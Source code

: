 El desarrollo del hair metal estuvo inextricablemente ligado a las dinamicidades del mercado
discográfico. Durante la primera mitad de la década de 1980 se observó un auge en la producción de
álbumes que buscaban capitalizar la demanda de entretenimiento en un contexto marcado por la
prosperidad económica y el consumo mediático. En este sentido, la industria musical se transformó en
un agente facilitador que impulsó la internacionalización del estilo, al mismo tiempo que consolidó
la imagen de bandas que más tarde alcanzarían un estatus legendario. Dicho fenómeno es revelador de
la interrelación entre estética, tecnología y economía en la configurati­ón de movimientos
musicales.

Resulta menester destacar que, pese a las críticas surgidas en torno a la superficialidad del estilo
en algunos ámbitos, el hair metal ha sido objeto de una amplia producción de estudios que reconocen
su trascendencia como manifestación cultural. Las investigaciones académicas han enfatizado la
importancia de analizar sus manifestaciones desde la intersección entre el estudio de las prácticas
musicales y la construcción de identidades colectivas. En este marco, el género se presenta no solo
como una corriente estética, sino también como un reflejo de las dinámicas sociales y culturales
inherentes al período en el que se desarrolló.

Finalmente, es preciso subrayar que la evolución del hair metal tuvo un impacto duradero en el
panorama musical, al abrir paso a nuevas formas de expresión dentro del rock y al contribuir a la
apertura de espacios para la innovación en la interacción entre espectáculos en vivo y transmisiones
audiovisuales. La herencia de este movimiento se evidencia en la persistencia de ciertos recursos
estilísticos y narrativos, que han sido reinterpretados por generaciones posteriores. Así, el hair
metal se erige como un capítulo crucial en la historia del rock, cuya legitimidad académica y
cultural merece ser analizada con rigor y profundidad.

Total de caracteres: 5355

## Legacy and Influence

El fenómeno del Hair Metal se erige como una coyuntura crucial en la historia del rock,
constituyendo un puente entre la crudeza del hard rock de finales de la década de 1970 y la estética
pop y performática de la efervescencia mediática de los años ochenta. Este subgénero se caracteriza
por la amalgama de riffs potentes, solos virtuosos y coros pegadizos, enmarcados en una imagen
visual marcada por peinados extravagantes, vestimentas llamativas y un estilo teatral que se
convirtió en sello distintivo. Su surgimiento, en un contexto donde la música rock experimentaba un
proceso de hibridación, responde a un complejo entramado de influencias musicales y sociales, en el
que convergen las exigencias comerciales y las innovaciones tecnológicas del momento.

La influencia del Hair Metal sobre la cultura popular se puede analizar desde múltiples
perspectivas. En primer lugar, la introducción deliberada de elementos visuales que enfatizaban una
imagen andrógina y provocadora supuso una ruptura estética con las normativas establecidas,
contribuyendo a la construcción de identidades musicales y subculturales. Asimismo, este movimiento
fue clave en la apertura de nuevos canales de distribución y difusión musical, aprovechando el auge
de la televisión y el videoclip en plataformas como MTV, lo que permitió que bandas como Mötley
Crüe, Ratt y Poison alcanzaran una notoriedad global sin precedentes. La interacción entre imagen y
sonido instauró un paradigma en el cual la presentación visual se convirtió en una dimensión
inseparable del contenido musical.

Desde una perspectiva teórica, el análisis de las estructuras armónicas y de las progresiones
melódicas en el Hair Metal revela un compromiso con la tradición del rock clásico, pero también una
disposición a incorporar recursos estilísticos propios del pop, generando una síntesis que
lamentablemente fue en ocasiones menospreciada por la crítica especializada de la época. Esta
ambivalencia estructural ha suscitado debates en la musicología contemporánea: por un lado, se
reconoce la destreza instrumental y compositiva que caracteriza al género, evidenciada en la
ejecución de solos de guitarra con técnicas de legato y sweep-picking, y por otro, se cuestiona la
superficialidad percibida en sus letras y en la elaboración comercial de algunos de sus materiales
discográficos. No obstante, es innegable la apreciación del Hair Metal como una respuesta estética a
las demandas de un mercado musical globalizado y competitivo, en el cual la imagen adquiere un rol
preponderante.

------------------------------------

**ASSIGNED TASK**
The lines to extract from the data above begin with the line containing "metal se erige como un capítulo" and end with the line containing "que convergen las". Extract them exactly, including both.

**TASK SOLUTION**
metal se erige como un capítulo crucial en la historia del rock, cuya legitimidad académica y
cultural merece ser analizada con rigor y profundidad.

Total de caracteres: 5355

## Legacy and Influence

El fenómeno del Hair Metal se erige como una coyuntura crucial en la historia del rock,
constituyendo un puente entre la crudeza del hard rock de finales de la década de 1970 y la estética
pop y performática de la efervescencia mediática de los años ochenta. Este subgénero se caracteriza
por la amalgama de riffs potentes, solos virtuosos y coros pegadizos, enmarcados en una imagen
visual marcada por peinados extravagantes, vestimentas llamativas y un estilo teatral que se
convirtió en sello distintivo. Su surgimiento, en un contexto donde la música rock experimentaba un
proceso de hibridación, responde a un complejo entramado de influencias musicales y sociales, en el
que convergen las exigencias comerciales y las innovaciones tecnológicas del momento.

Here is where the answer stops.